> YOUR ASSIGNMENT: Your answer must be a single number: how many lines of the data include "information".

(STUDY MATERIAL)

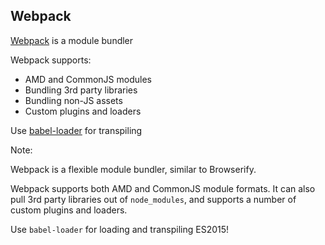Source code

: ##  Webpack

[Webpack](https://webpack.github.io/) is a module bundler

Webpack supports:
* AMD and CommonJS modules
* Bundling 3rd party libraries
* Bundling non-JS assets
* Custom plugins and loaders

Use [babel-loader](https://github.com/babel/babel-loader) for transpiling



Note:

Webpack is a flexible module bundler, similar to Browserify.

Webpack supports both AMD and CommonJS module formats. It can also pull 3rd party libraries out of `node_modules`, and supports a number of custom plugins and loaders.

Use `babel-loader` for loading and transpiling ES2015!

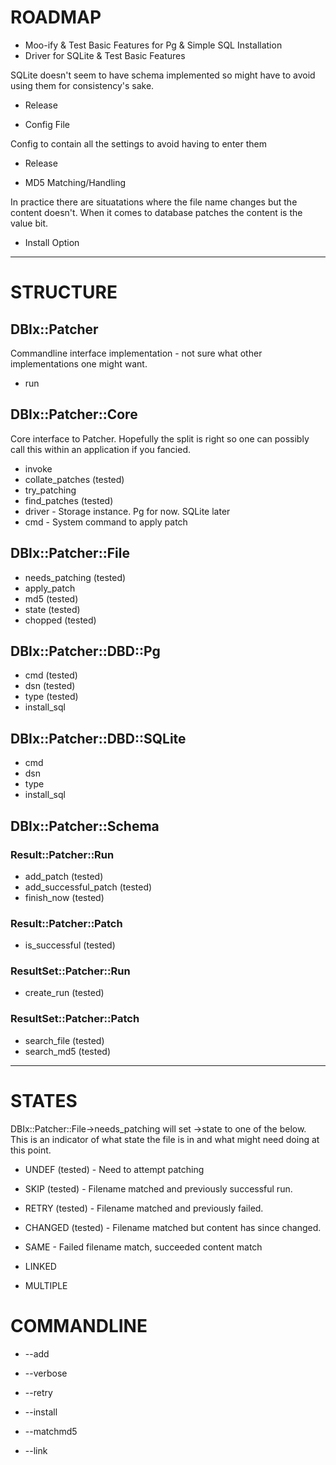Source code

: # ROADMAP

* Moo-ify & Test Basic Features for Pg & Simple SQL Installation
* Driver for SQLite & Test Basic Features

SQLite doesn't seem to have schema implemented so might have to avoid using
them for consistency's sake.

* Release

* Config File

Config to contain all the settings to avoid having to enter them

* Release

* MD5 Matching/Handling
 
In practice there are situatations where the file name changes but the content
doesn't. When it comes to database patches the content is the value bit.

* Install Option

---

# STRUCTURE

## DBIx::Patcher

Commandline interface implementation - not sure what other implementations
one might want.

* run

## DBIx::Patcher::Core

Core interface to Patcher. Hopefully the split is right so one can possibly
call this within an application if you fancied.

* invoke
* collate_patches (tested)
* try_patching
* find_patches (tested)
* driver - Storage instance. Pg for now. SQLite later
* cmd - System command to apply patch

## DBIx::Patcher::File
* needs_patching (tested)
* apply_patch
* md5 (tested)
* state (tested)
* chopped (tested)

## DBIx::Patcher::DBD::Pg
* cmd (tested)
* dsn (tested)
* type (tested)
* install_sql

## DBIx::Patcher::DBD::SQLite
* cmd
* dsn
* type
* install_sql

## DBIx::Patcher::Schema
### Result::Patcher::Run
* add_patch (tested)
* add_successful_patch (tested)
* finish_now (tested)

### Result::Patcher::Patch
* is_successful (tested)

### ResultSet::Patcher::Run
* create_run (tested)

### ResultSet::Patcher::Patch
* search_file (tested)
* search_md5 (tested)


---


# STATES

DBIx::Patcher::File->needs_patching will set ->state to one of the below. This
is an indicator of what state the file is in and what might need doing at this
point.

* UNDEF (tested) - Need to attempt patching
* SKIP (tested) - Filename matched and previously successful run.
* RETRY (tested) - Filename matched and previously failed.
* CHANGED (tested) - Filename matched but content has since changed.

* SAME - Failed filename match, succeeded content match
* LINKED
* MULTIPLE



# COMMANDLINE
* --add
* --verbose
* --retry
* --install

* --matchmd5
* --link

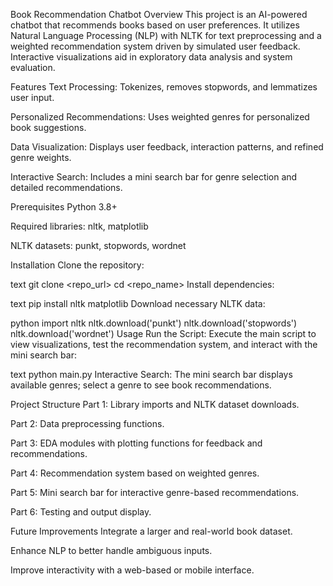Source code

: Book Recommendation Chatbot
Overview
This project is an AI-powered chatbot that recommends books based on user preferences. It utilizes Natural Language Processing (NLP) with NLTK for text preprocessing and a weighted recommendation system driven by simulated user feedback. Interactive visualizations aid in exploratory data analysis and system evaluation.

Features
Text Processing: Tokenizes, removes stopwords, and lemmatizes user input.

Personalized Recommendations: Uses weighted genres for personalized book suggestions.

Data Visualization: Displays user feedback, interaction patterns, and refined genre weights.

Interactive Search: Includes a mini search bar for genre selection and detailed recommendations.

Prerequisites
Python 3.8+

Required libraries: nltk, matplotlib

NLTK datasets: punkt, stopwords, wordnet

Installation
Clone the repository:

text
git clone <repo_url>
cd <repo_name>
Install dependencies:

text
pip install nltk matplotlib
Download necessary NLTK data:

python
import nltk
nltk.download('punkt')
nltk.download('stopwords')
nltk.download('wordnet')
Usage
Run the Script: Execute the main script to view visualizations, test the recommendation system, and interact with the mini search bar:

text
python main.py
Interactive Search: The mini search bar displays available genres; select a genre to see book recommendations.

Project Structure
Part 1: Library imports and NLTK dataset downloads.

Part 2: Data preprocessing functions.

Part 3: EDA modules with plotting functions for feedback and recommendations.

Part 4: Recommendation system based on weighted genres.

Part 5: Mini search bar for interactive genre-based recommendations.

Part 6: Testing and output display.

Future Improvements
Integrate a larger and real-world book dataset.

Enhance NLP to better handle ambiguous inputs.

Improve interactivity with a web-based or mobile interface.
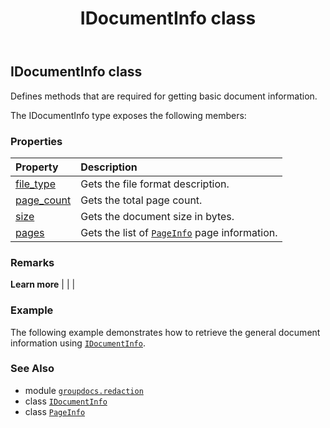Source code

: ﻿---
title: IDocumentInfo class
second_title: GroupDocs.Redaction for Python via .NET API References
description: 
type: docs
weight: 30
url: /groupdocs.redaction/idocumentinfo/
is_root: false
---

## IDocumentInfo class

Defines methods that are required for getting basic document information.



The IDocumentInfo type exposes the following members:

### Properties
| Property | Description |
| :- | :- |
| [file_type](/redaction/python-net/groupdocs.redaction/idocumentinfo/file_type) | Gets the file format description. |
| [page_count](/redaction/python-net/groupdocs.redaction/idocumentinfo/page_count) | Gets the total page count. |
| [size](/redaction/python-net/groupdocs.redaction/idocumentinfo/size) | Gets the document size in bytes. |
| [pages](/redaction/python-net/groupdocs.redaction/idocumentinfo/pages) | Gets the list of [`PageInfo`](/redaction/python-net/groupdocs.redaction/pageinfo) page information. |



### Remarks 


**Learn more** |
|
 |

### Example 


The following example demonstrates how to retrieve the general document information using [`IDocumentInfo`](/redaction/python-net/groupdocs.redaction/idocumentinfo).

### See Also
* module [`groupdocs.redaction`](..)
* class [`IDocumentInfo`](/redaction/python-net/groupdocs.redaction/idocumentinfo)
* class [`PageInfo`](/redaction/python-net/groupdocs.redaction/pageinfo)
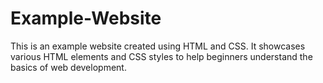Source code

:# Example-Website
This is an example website created using HTML and CSS. It showcases various HTML elements and CSS styles to help beginners understand the basics of web development. 
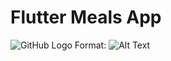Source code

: # Flutter Meals App

![GitHub Logo](/images/logo.png)
Format: ![Alt Text](https://images.unsplash.com/photo-1553284965-5dd8352ff1bd?ixlib=rb-1.2.1)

(End STUDY MATERIAL)

> TASK RESPONSE: 3